All of the entries below should be returned verbatim, apart from the pictures.

'''

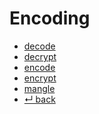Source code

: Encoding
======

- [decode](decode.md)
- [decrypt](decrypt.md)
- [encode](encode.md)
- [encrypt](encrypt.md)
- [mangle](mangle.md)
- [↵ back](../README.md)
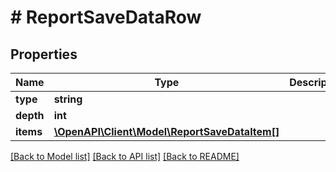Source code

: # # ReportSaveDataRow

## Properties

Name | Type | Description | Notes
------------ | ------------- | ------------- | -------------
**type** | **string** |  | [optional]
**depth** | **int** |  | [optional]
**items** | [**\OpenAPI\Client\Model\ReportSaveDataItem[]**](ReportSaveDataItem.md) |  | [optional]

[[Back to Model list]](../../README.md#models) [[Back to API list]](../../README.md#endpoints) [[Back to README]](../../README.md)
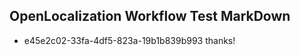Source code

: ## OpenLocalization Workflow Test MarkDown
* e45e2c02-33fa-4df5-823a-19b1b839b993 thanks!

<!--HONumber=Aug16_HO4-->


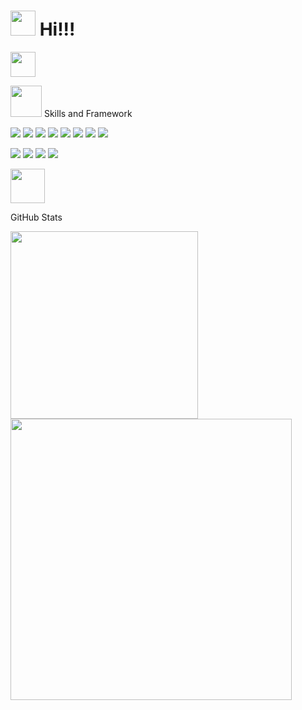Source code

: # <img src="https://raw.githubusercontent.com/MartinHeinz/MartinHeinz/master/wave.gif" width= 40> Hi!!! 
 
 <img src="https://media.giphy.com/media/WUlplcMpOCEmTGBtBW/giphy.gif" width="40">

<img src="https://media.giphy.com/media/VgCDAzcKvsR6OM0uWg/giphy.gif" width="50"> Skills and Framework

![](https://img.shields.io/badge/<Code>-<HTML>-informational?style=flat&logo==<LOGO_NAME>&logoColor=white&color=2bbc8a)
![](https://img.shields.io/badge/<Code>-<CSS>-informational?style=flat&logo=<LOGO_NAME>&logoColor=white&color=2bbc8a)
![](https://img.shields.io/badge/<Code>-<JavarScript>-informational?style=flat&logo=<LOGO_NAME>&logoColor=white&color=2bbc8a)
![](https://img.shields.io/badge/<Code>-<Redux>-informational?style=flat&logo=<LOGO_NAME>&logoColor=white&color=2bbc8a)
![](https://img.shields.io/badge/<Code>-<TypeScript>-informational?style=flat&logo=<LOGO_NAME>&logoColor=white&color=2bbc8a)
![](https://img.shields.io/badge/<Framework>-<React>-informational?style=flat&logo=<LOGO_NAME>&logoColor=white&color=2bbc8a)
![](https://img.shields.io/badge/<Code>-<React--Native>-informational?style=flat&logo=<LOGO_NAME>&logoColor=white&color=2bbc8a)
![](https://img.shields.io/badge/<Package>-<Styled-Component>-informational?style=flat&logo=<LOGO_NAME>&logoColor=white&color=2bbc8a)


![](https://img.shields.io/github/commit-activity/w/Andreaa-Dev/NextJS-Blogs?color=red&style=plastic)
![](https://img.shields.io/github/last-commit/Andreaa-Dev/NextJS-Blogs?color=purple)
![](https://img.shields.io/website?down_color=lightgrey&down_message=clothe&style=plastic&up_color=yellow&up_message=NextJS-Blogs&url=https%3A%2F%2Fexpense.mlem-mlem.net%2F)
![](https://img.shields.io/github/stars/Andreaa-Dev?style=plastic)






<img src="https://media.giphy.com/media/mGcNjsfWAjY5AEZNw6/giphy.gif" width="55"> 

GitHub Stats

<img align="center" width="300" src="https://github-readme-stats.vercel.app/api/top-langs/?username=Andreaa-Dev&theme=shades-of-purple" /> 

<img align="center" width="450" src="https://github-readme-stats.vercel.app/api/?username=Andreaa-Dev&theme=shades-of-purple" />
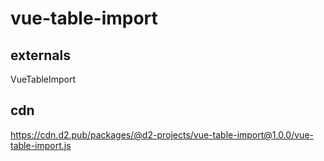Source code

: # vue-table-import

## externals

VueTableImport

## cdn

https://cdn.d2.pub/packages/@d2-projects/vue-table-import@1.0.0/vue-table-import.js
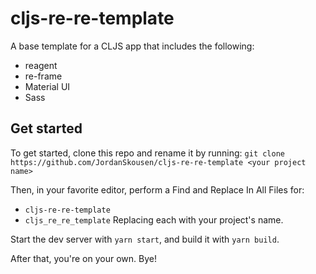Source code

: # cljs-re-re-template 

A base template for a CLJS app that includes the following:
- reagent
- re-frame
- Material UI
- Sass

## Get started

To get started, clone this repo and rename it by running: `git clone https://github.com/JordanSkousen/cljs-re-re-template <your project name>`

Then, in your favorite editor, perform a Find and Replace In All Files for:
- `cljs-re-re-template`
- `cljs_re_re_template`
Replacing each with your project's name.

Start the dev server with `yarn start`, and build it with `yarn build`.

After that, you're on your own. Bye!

'''

- Answer to this exercise:
Source code

: Encoding
======

- [decode](decode.md)
- [decrypt](decrypt.md)
- [encode](encode.md)
- [encrypt](encrypt.md)
- [mangle](mangle.md)
- [↵ back](../README.md)
Source code

: # # ReportSaveDataRow

## Properties

Name | Type | Description | Notes
------------ | ------------- | ------------- | -------------
**type** | **string** |  | [optional]
**depth** | **int** |  | [optional]
**items** | [**\OpenAPI\Client\Model\ReportSaveDataItem[]**](ReportSaveDataItem.md) |  | [optional]

[[Back to Model list]](../../README.md#models) [[Back to API list]](../../README.md#endpoints) [[Back to README]](../../README.md)
Source code

: ## OpenLocalization Workflow Test MarkDown
* e45e2c02-33fa-4df5-823a-19b1b839b993 thanks!

<!--HONumber=Aug16_HO4-->


Source code

: # <img src="https://raw.githubusercontent.com/MartinHeinz/MartinHeinz/master/wave.gif" width= 40> Hi!!! 
 
 <img src="https://media.giphy.com/media/WUlplcMpOCEmTGBtBW/giphy.gif" width="40">

<img src="https://media.giphy.com/media/VgCDAzcKvsR6OM0uWg/giphy.gif" width="50"> Skills and Framework

![](https://img.shields.io/badge/<Code>-<HTML>-informational?style=flat&logo==<LOGO_NAME>&logoColor=white&color=2bbc8a)
![](https://img.shields.io/badge/<Code>-<CSS>-informational?style=flat&logo=<LOGO_NAME>&logoColor=white&color=2bbc8a)
![](https://img.shields.io/badge/<Code>-<JavarScript>-informational?style=flat&logo=<LOGO_NAME>&logoColor=white&color=2bbc8a)
![](https://img.shields.io/badge/<Code>-<Redux>-informational?style=flat&logo=<LOGO_NAME>&logoColor=white&color=2bbc8a)
![](https://img.shields.io/badge/<Code>-<TypeScript>-informational?style=flat&logo=<LOGO_NAME>&logoColor=white&color=2bbc8a)
![](https://img.shields.io/badge/<Framework>-<React>-informational?style=flat&logo=<LOGO_NAME>&logoColor=white&color=2bbc8a)
![](https://img.shields.io/badge/<Code>-<React--Native>-informational?style=flat&logo=<LOGO_NAME>&logoColor=white&color=2bbc8a)
![](https://img.shields.io/badge/<Package>-<Styled-Component>-informational?style=flat&logo=<LOGO_NAME>&logoColor=white&color=2bbc8a)


![](https://img.shields.io/github/commit-activity/w/Andreaa-Dev/NextJS-Blogs?color=red&style=plastic)
![](https://img.shields.io/github/last-commit/Andreaa-Dev/NextJS-Blogs?color=purple)
![](https://img.shields.io/website?down_color=lightgrey&down_message=clothe&style=plastic&up_color=yellow&up_message=NextJS-Blogs&url=https%3A%2F%2Fexpense.mlem-mlem.net%2F)
![](https://img.shields.io/github/stars/Andreaa-Dev?style=plastic)






<img src="https://media.giphy.com/media/mGcNjsfWAjY5AEZNw6/giphy.gif" width="55"> 

GitHub Stats

<img align="center" width="300" src="https://github-readme-stats.vercel.app/api/top-langs/?username=Andreaa-Dev&theme=shades-of-purple" /> 

<img align="center" width="450" src="https://github-readme-stats.vercel.app/api/?username=Andreaa-Dev&theme=shades-of-purple" />
Source code

: # vue-table-import

## externals

VueTableImport

## cdn

https://cdn.d2.pub/packages/@d2-projects/vue-table-import@1.0.0/vue-table-import.js
Source code

: # cljs-re-re-template 

A base template for a CLJS app that includes the following:
- reagent
- re-frame
- Material UI
- Sass

## Get started

To get started, clone this repo and rename it by running: `git clone https://github.com/JordanSkousen/cljs-re-re-template <your project name>`

Then, in your favorite editor, perform a Find and Replace In All Files for:
- `cljs-re-re-template`
- `cljs_re_re_template`
Replacing each with your project's name.

Start the dev server with `yarn start`, and build it with `yarn build`.

After that, you're on your own. Bye!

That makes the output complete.